In Ottawa, he held talks with then prime minister Jean Chrétien for 40 minutes, after which Chrétien reaffirmed Canada’s support for the idea of a Palestinian state, stressing, though, that it should be achieved through negotiations and not a unilateral declaration.

However, the prime minister did get caught up in controversy typical of the Middle East minefield when he said negotiations “should result [in] the creation of a state for the Palestinians.”

Canada’s Jewish advocacy groups demanded an explanation, charging that his statement pre-judged the outcome of bilateral talks and represented a departure from long-held Canadian policy.

Arafat and Chrétien met again in 2000 during the prime minister’s historic trip to Israel and the Palestinian territories, and again Chrétien stumbled.

He was criticized for advising Arafat that a unilateral declaration of independence could be a useful bargaining tool – contradicting his earlier view, irking Israel, and handing ammunition to Quebec separatists.

* * *

Jewish criticism of Arafat revolved principally around the contention that he was two-faced and opportunistic: recognizing Israel – and basking in the international recognition the move afforded him – but refusing to halt terrorism against Israeli civilians; speaking about peace in English, but inciting Palestinians against Israel in Arabic.

“While he at different times said the right things, it didn’t matter,’’ said Menachem Rosensaft, a former national president of the Labor Zionist Alliance who met the Palestinian leader in Stockholm in 1988.
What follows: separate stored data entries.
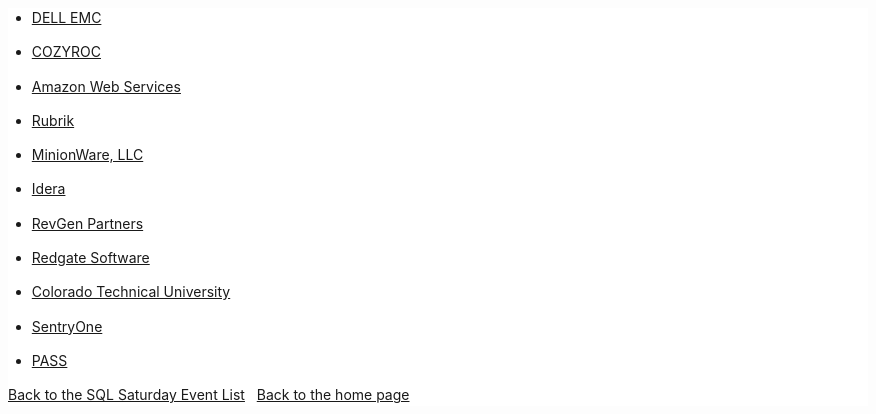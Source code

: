 - [DELL EMC](https://www.dellemc.com/en-us/index.htm)
 
- [COZYROC](http://bit.ly/cozyrocssis)
 
- [Amazon Web Services](http://www.aws.amazon.com)
 
- [Rubrik](http://www.rubrik.com)
 
- [MinionWare, LLC](http://minionware.net/?utm_source=SQL%20Saturdayutm_campaign=SQLSat613utm_medium=imageutm_term=MinionWare)
 
- [Idera](http://www.idera.com/Content/Home.aspx)
 
- [RevGen Partners](http://www.revgenpartners.com/)
 
- [Redgate Software](http://www.red-gate.com/)
 
- [Colorado Technical University](http://www.coloradotech.edu)
 
- [SentryOne](https://www.sentryone.com/)
 
- [PASS](http://www.pass.org)
 
[Back to the SQL Saturday Event List](/past.html)
&nbsp;
[Back to the home page](/index.html)
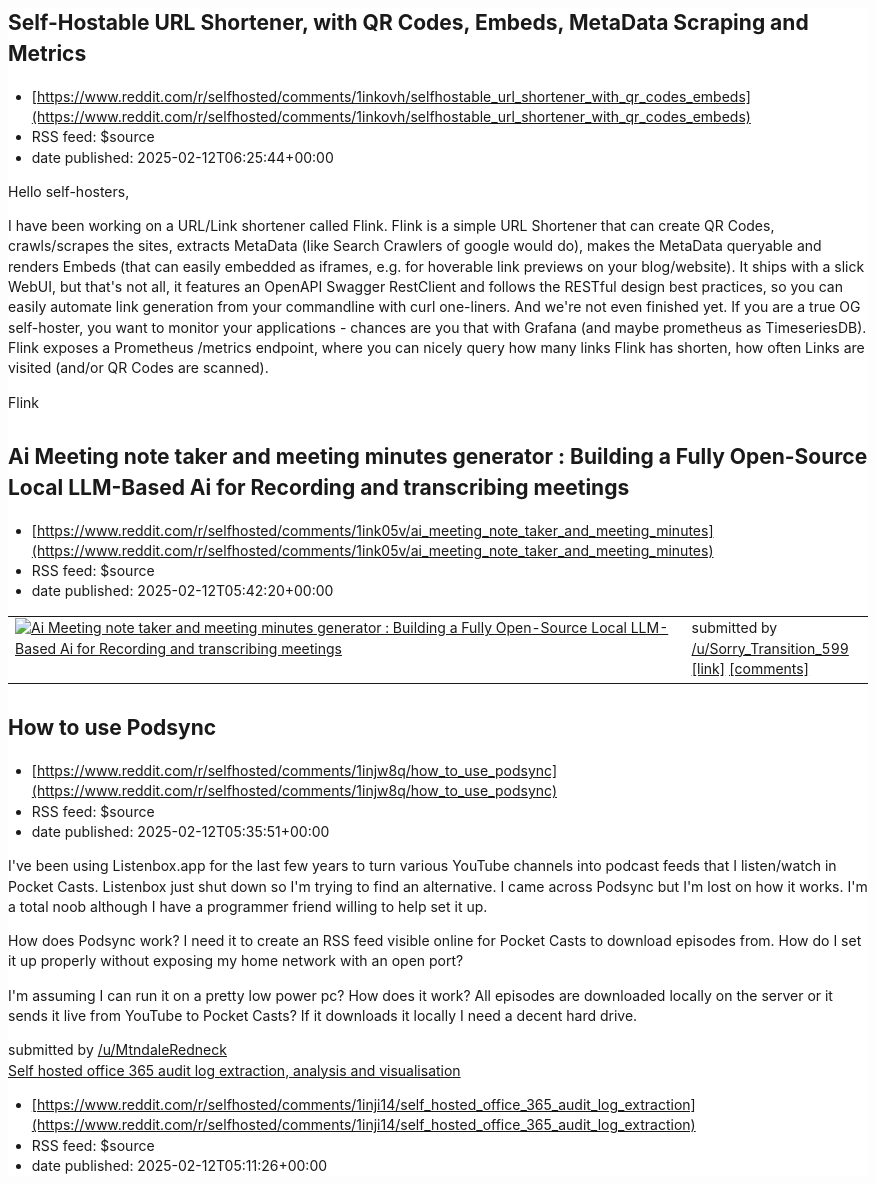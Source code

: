 ## Self-Hostable URL Shortener, with QR Codes, Embeds, MetaData Scraping and Metrics
 - [https://www.reddit.com/r/selfhosted/comments/1inkovh/selfhostable_url_shortener_with_qr_codes_embeds](https://www.reddit.com/r/selfhosted/comments/1inkovh/selfhostable_url_shortener_with_qr_codes_embeds)
 - RSS feed: $source
 - date published: 2025-02-12T06:25:44+00:00

<div class="md"><p>Hello self-hosters,</p> <p>I have been working on a URL/Link shortener called Flink. Flink is a simple URL Shortener that can create QR Codes, crawls/scrapes the sites, extracts MetaData (like Search Crawlers of google would do), makes the MetaData queryable and renders Embeds (that can easily embedded as iframes, e.g. for hoverable link previews on your blog/website). It ships with a slick WebUI, but that&#39;s not all, it features an OpenAPI Swagger RestClient and follows the RESTful design best practices, so you can easily automate link generation from your commandline with curl one-liners. And we&#39;re not even finished yet. If you are a true OG self-hoster, you want to monitor your applications - chances are you that with Grafana (and maybe prometheus as TimeseriesDB). Flink exposes a Prometheus /metrics endpoint, where you can nicely query how many links Flink has shorten, how often Links are visited (and/or QR Codes are scanned).</p> <p>Flink

## Ai Meeting note taker and meeting minutes generator : Building a Fully Open-Source Local LLM-Based Ai for Recording and transcribing meetings
 - [https://www.reddit.com/r/selfhosted/comments/1ink05v/ai_meeting_note_taker_and_meeting_minutes](https://www.reddit.com/r/selfhosted/comments/1ink05v/ai_meeting_note_taker_and_meeting_minutes)
 - RSS feed: $source
 - date published: 2025-02-12T05:42:20+00:00

<table> <tr><td> <a href="https://www.reddit.com/r/selfhosted/comments/1ink05v/ai_meeting_note_taker_and_meeting_minutes/"> <img src="https://preview.redd.it/8wqtp2pebnie1.png?width=640&amp;crop=smart&amp;auto=webp&amp;s=a4bc2aa0e35225c3e0ef9aff7c2b9ec38dfe72e3" alt="Ai Meeting note taker and meeting minutes generator : Building a Fully Open-Source Local LLM-Based Ai for Recording and transcribing meetings" title="Ai Meeting note taker and meeting minutes generator : Building a Fully Open-Source Local LLM-Based Ai for Recording and transcribing meetings" /> </a> </td><td> &#32; submitted by &#32; <a href="https://www.reddit.com/user/Sorry_Transition_599"> /u/Sorry_Transition_599 </a> <br/> <span><a href="https://i.redd.it/8wqtp2pebnie1.png">[link]</a></span> &#32; <span><a href="https://www.reddit.com/r/selfhosted/comments/1ink05v/ai_meeting_note_taker_and_meeting_minutes/">[comments]</a></span> </td></tr></table>

## How to use Podsync
 - [https://www.reddit.com/r/selfhosted/comments/1injw8q/how_to_use_podsync](https://www.reddit.com/r/selfhosted/comments/1injw8q/how_to_use_podsync)
 - RSS feed: $source
 - date published: 2025-02-12T05:35:51+00:00

<div class="md"><p>I&#39;ve been using Listenbox.app for the last few years to turn various YouTube channels into podcast feeds that I listen/watch in Pocket Casts. Listenbox just shut down so I&#39;m trying to find an alternative. I came across Podsync but I&#39;m lost on how it works. I&#39;m a total noob although I have a programmer friend willing to help set it up.</p> <p>How does Podsync work? I need it to create an RSS feed visible online for Pocket Casts to download episodes from. How do I set it up properly without exposing my home network with an open port?</p> <p>I&#39;m assuming I can run it on a pretty low power pc? How does it work? All episodes are downloaded locally on the server or it sends it live from YouTube to Pocket Casts? If it downloads it locally I need a decent hard drive.</p> </div> &#32; submitted by &#32; <a href="https://www.reddit.com/user/MtndaleRedneck"> /u/MtndaleRedneck </a> <br/> <span><a href="https://www.reddit.com/r/s

## Self hosted office 365 audit log extraction, analysis and visualisation
 - [https://www.reddit.com/r/selfhosted/comments/1inji14/self_hosted_office_365_audit_log_extraction](https://www.reddit.com/r/selfhosted/comments/1inji14/self_hosted_office_365_audit_log_extraction)
 - RSS feed: $source
 - date published: 2025-02-12T05:11:26+00:00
Ultimately Arafat “had neither the vision nor the courage to follow through and implement the steps necessary to create a true peace with Israel,’’ Rosensaft said. “He was never prepared to crack down on terrorists.’’

Henry Siegman, a former national executive director of the American Jewish Congress, may have also summed up the feelings of many North American Jews when he said that Arafat “will not be rehabilitated within the Jewish community by his death.”